▶ _Task description_: Return the records as they stand. No picture is to be included.
____________
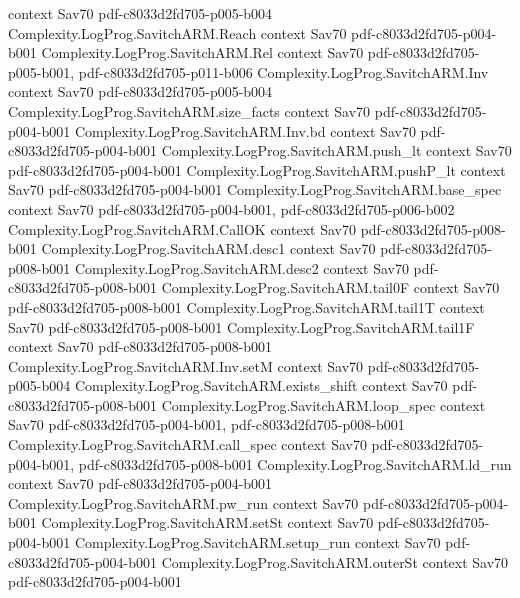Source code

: \begin{theorem}
  {context}
  {Sav70}
  {pdf-c8033d2fd705-p005-b004}
\proofstep
  {Complexity.LogProg.SavitchARM.Reach}
  {context}
  {Sav70}
  {pdf-c8033d2fd705-p004-b001}
\proofstep
  {Complexity.LogProg.SavitchARM.Rel}
  {context}
  {Sav70}
  {pdf-c8033d2fd705-p005-b001,
    pdf-c8033d2fd705-p011-b006}
\proofstep
  {Complexity.LogProg.SavitchARM.Inv}
  {context}
  {Sav70}
  {pdf-c8033d2fd705-p005-b004}
\proofstep
  {Complexity.LogProg.SavitchARM.size_facts}
  {context}
  {Sav70}
  {pdf-c8033d2fd705-p004-b001}
\proofstep
  {Complexity.LogProg.SavitchARM.Inv.bd}
  {context}
  {Sav70}
  {pdf-c8033d2fd705-p004-b001}
\proofstep
  {Complexity.LogProg.SavitchARM.push_lt}
  {context}
  {Sav70}
  {pdf-c8033d2fd705-p004-b001}
\proofstep
  {Complexity.LogProg.SavitchARM.pushP_lt}
  {context}
  {Sav70}
  {pdf-c8033d2fd705-p004-b001}
\proofstep
  {Complexity.LogProg.SavitchARM.base_spec}
  {context}
  {Sav70}
  {pdf-c8033d2fd705-p004-b001,
    pdf-c8033d2fd705-p006-b002}
\proofstep
  {Complexity.LogProg.SavitchARM.CallOK}
  {context}
  {Sav70}
  {pdf-c8033d2fd705-p008-b001}
\proofstep
  {Complexity.LogProg.SavitchARM.desc1}
  {context}
  {Sav70}
  {pdf-c8033d2fd705-p008-b001}
\proofstep
  {Complexity.LogProg.SavitchARM.desc2}
  {context}
  {Sav70}
  {pdf-c8033d2fd705-p008-b001}
\proofstep
  {Complexity.LogProg.SavitchARM.tail0F}
  {context}
  {Sav70}
  {pdf-c8033d2fd705-p008-b001}
\proofstep
  {Complexity.LogProg.SavitchARM.tail1T}
  {context}
  {Sav70}
  {pdf-c8033d2fd705-p008-b001}
\proofstep
  {Complexity.LogProg.SavitchARM.tail1F}
  {context}
  {Sav70}
  {pdf-c8033d2fd705-p008-b001}
\proofstep
  {Complexity.LogProg.SavitchARM.Inv.setM}
  {context}
  {Sav70}
  {pdf-c8033d2fd705-p005-b004}
\proofstep
  {Complexity.LogProg.SavitchARM.exists_shift}
  {context}
  {Sav70}
  {pdf-c8033d2fd705-p008-b001}
\proofstep
  {Complexity.LogProg.SavitchARM.loop_spec}
  {context}
  {Sav70}
  {pdf-c8033d2fd705-p004-b001,
    pdf-c8033d2fd705-p008-b001}
\proofstep
  {Complexity.LogProg.SavitchARM.call_spec}
  {context}
  {Sav70}
  {pdf-c8033d2fd705-p004-b001,
    pdf-c8033d2fd705-p008-b001}
\proofstep
  {Complexity.LogProg.SavitchARM.ld_run}
  {context}
  {Sav70}
  {pdf-c8033d2fd705-p004-b001}
\proofstep
  {Complexity.LogProg.SavitchARM.pw_run}
  {context}
  {Sav70}
  {pdf-c8033d2fd705-p004-b001}
\proofstep
  {Complexity.LogProg.SavitchARM.setSt}
  {context}
  {Sav70}
  {pdf-c8033d2fd705-p004-b001}
\proofstep
  {Complexity.LogProg.SavitchARM.setup_run}
  {context}
  {Sav70}
  {pdf-c8033d2fd705-p004-b001}
\proofstep
  {Complexity.LogProg.SavitchARM.outerSt}
  {context}
  {Sav70}
  {pdf-c8033d2fd705-p004-b001}

\end{theorem}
____________
▶ _Task output_:
Source code

: \begin{theorem}
  {context}
  {Sav70}
  {pdf-c8033d2fd705-p005-b004}
\proofstep
  {Complexity.LogProg.SavitchARM.Reach}
  {context}
  {Sav70}
  {pdf-c8033d2fd705-p004-b001}
\proofstep
  {Complexity.LogProg.SavitchARM.Rel}
  {context}
  {Sav70}
  {pdf-c8033d2fd705-p005-b001,
    pdf-c8033d2fd705-p011-b006}
\proofstep
  {Complexity.LogProg.SavitchARM.Inv}
  {context}
  {Sav70}
  {pdf-c8033d2fd705-p005-b004}
\proofstep
  {Complexity.LogProg.SavitchARM.size_facts}
  {context}
  {Sav70}
  {pdf-c8033d2fd705-p004-b001}
\proofstep
  {Complexity.LogProg.SavitchARM.Inv.bd}
  {context}
  {Sav70}
  {pdf-c8033d2fd705-p004-b001}
\proofstep
  {Complexity.LogProg.SavitchARM.push_lt}
  {context}
  {Sav70}
  {pdf-c8033d2fd705-p004-b001}
\proofstep
  {Complexity.LogProg.SavitchARM.pushP_lt}
  {context}
  {Sav70}
  {pdf-c8033d2fd705-p004-b001}
\proofstep
  {Complexity.LogProg.SavitchARM.base_spec}
  {context}
  {Sav70}
  {pdf-c8033d2fd705-p004-b001,
    pdf-c8033d2fd705-p006-b002}
\proofstep
  {Complexity.LogProg.SavitchARM.CallOK}
  {context}
  {Sav70}
  {pdf-c8033d2fd705-p008-b001}
\proofstep
  {Complexity.LogProg.SavitchARM.desc1}
  {context}
  {Sav70}
  {pdf-c8033d2fd705-p008-b001}
\proofstep
  {Complexity.LogProg.SavitchARM.desc2}
  {context}
  {Sav70}
  {pdf-c8033d2fd705-p008-b001}
\proofstep
  {Complexity.LogProg.SavitchARM.tail0F}
  {context}
  {Sav70}
  {pdf-c8033d2fd705-p008-b001}
\proofstep
  {Complexity.LogProg.SavitchARM.tail1T}
  {context}
  {Sav70}
  {pdf-c8033d2fd705-p008-b001}
\proofstep
  {Complexity.LogProg.SavitchARM.tail1F}
  {context}
  {Sav70}
  {pdf-c8033d2fd705-p008-b001}
\proofstep
  {Complexity.LogProg.SavitchARM.Inv.setM}
  {context}
  {Sav70}
  {pdf-c8033d2fd705-p005-b004}
\proofstep
  {Complexity.LogProg.SavitchARM.exists_shift}
  {context}
  {Sav70}
  {pdf-c8033d2fd705-p008-b001}
\proofstep
  {Complexity.LogProg.SavitchARM.loop_spec}
  {context}
  {Sav70}
  {pdf-c8033d2fd705-p004-b001,
    pdf-c8033d2fd705-p008-b001}
\proofstep
  {Complexity.LogProg.SavitchARM.call_spec}
  {context}
  {Sav70}
  {pdf-c8033d2fd705-p004-b001,
    pdf-c8033d2fd705-p008-b001}
\proofstep
  {Complexity.LogProg.SavitchARM.ld_run}
  {context}
  {Sav70}
  {pdf-c8033d2fd705-p004-b001}
\proofstep
  {Complexity.LogProg.SavitchARM.pw_run}
  {context}
  {Sav70}
  {pdf-c8033d2fd705-p004-b001}
\proofstep
  {Complexity.LogProg.SavitchARM.setSt}
  {context}
  {Sav70}
  {pdf-c8033d2fd705-p004-b001}
\proofstep
  {Complexity.LogProg.SavitchARM.setup_run}
  {context}
  {Sav70}
  {pdf-c8033d2fd705-p004-b001}
\proofstep
  {Complexity.LogProg.SavitchARM.outerSt}
  {context}
  {Sav70}
  {pdf-c8033d2fd705-p004-b001}

\end{theorem}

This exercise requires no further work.